▶ [Instructions to follow]
From the listing below, copy each line that holds "github".

▶ [Recorded information]
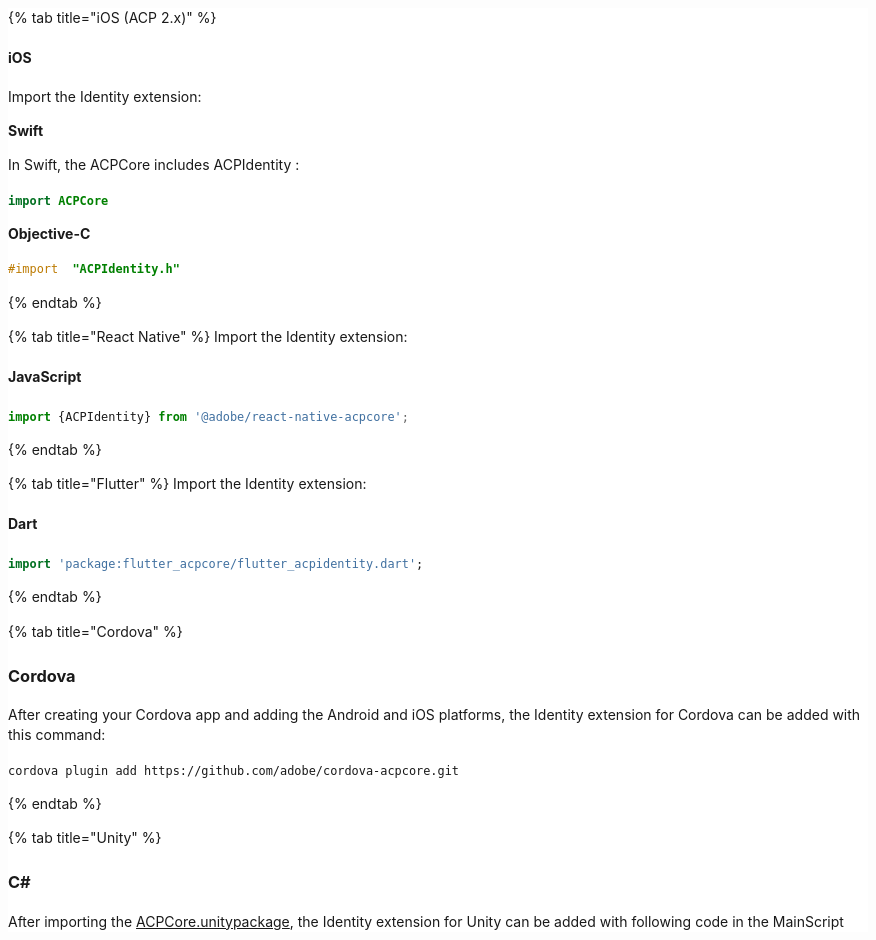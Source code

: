 {% tab title="iOS (ACP 2.x)" %}
#### iOS

Import the Identity extension:

**Swift**

In Swift, the ACPCore includes ACPIdentity :

```swift
import ACPCore
```

**Objective-C**

```objectivec
#import  "ACPIdentity.h"
```

{% endtab %}

{% tab title="React Native" %}
Import the Identity extension:

#### JavaScript

```jsx
import {ACPIdentity} from '@adobe/react-native-acpcore';
```
{% endtab %}

{% tab title="Flutter" %}
Import the Identity extension:

#### Dart

```dart
import 'package:flutter_acpcore/flutter_acpidentity.dart';
```
{% endtab %}

{% tab title="Cordova" %}
### Cordova

After creating your Cordova app and adding the Android and iOS platforms, the Identity extension for Cordova can be added with this command:

```text
cordova plugin add https://github.com/adobe/cordova-acpcore.git
```
{% endtab %}

{% tab title="Unity" %}
### C\#

After importing the [ACPCore.unitypackage](https://github.com/adobe/unity-acpcore/blob/master/bin/ACPCore-0.0.1-Unity.zip), the Identity extension for Unity can be added with following code in the MainScript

▶ [Answer to this task]
cordova plugin add https://github.com/adobe/cordova-acpcore.git
After importing the [ACPCore.unitypackage](https://github.com/adobe/unity-acpcore/blob/master/bin/ACPCore-0.0.1-Unity.zip), the Identity extension for Unity can be added with following code in the MainScript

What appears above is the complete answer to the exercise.